Assigned task:
An exact transcription of the entries is required, with none of the pictures carried over.
Given entries: Begin
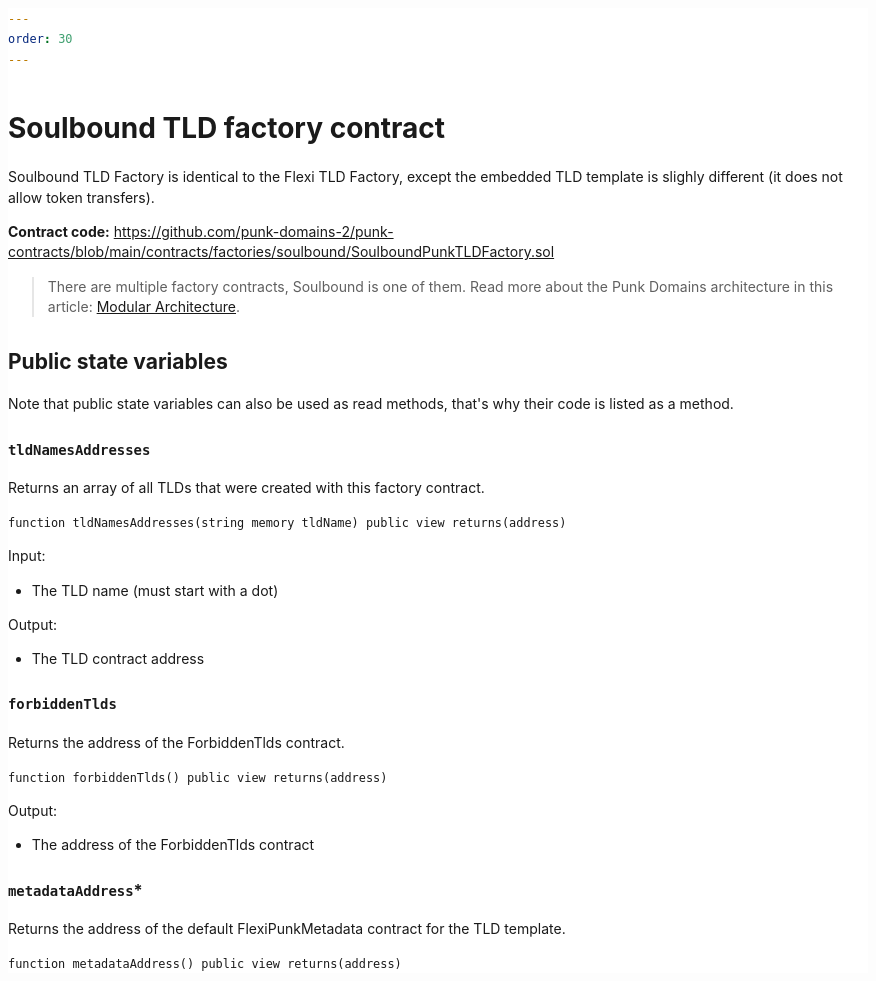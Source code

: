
 ```yaml
---
order: 30
---
```


# Soulbound TLD factory contract

Soulbound TLD Factory is identical to the Flexi TLD Factory, except the embedded TLD template is slighly different (it does not allow token transfers).

**Contract code:** https://github.com/punk-domains-2/punk-contracts/blob/main/contracts/factories/soulbound/SoulboundPunkTLDFactory.sol

> There are multiple factory contracts, Soulbound is one of them. Read more about the Punk Domains architecture in this article: [Modular Architecture](/modular-architecture.md).

## Public state variables

Note that public state variables can also be used as read methods, that's why their code is listed as a method.

### `tldNamesAddresses`

Returns an array of all TLDs that were created with this factory contract.

```solidity
function tldNamesAddresses(string memory tldName) public view returns(address)
```

Input:

- The TLD name (must start with a dot)

Output:

- The TLD contract address

### `forbiddenTlds`

Returns the address of the ForbiddenTlds contract.

```solidity
function forbiddenTlds() public view returns(address)
```

Output:

- The address of the ForbiddenTlds contract

### `metadataAddress`*

Returns the address of the default FlexiPunkMetadata contract for the TLD template.

```solidity
function metadataAddress() public view returns(address)
```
Given entries: End
Written solution:
Source code

:
 ```yaml
---
order: 30
---
```


# Soulbound TLD factory contract

Soulbound TLD Factory is identical to the Flexi TLD Factory, except the embedded TLD template is slighly different (it does not allow token transfers).

**Contract code:** https://github.com/punk-domains-2/punk-contracts/blob/main/contracts/factories/soulbound/SoulboundPunkTLDFactory.sol

> There are multiple factory contracts, Soulbound is one of them. Read more about the Punk Domains architecture in this article: [Modular Architecture](/modular-architecture.md).

## Public state variables

Note that public state variables can also be used as read methods, that's why their code is listed as a method.

### `tldNamesAddresses`

Returns an array of all TLDs that were created with this factory contract.

```solidity
function tldNamesAddresses(string memory tldName) public view returns(address)
```

Input:

- The TLD name (must start with a dot)

Output:

- The TLD contract address

### `forbiddenTlds`

Returns the address of the ForbiddenTlds contract.

```solidity
function forbiddenTlds() public view returns(address)
```

Output:

- The address of the ForbiddenTlds contract

### `metadataAddress`*

Returns the address of the default FlexiPunkMetadata contract for the TLD template.

```solidity
function metadataAddress() public view returns(address)
```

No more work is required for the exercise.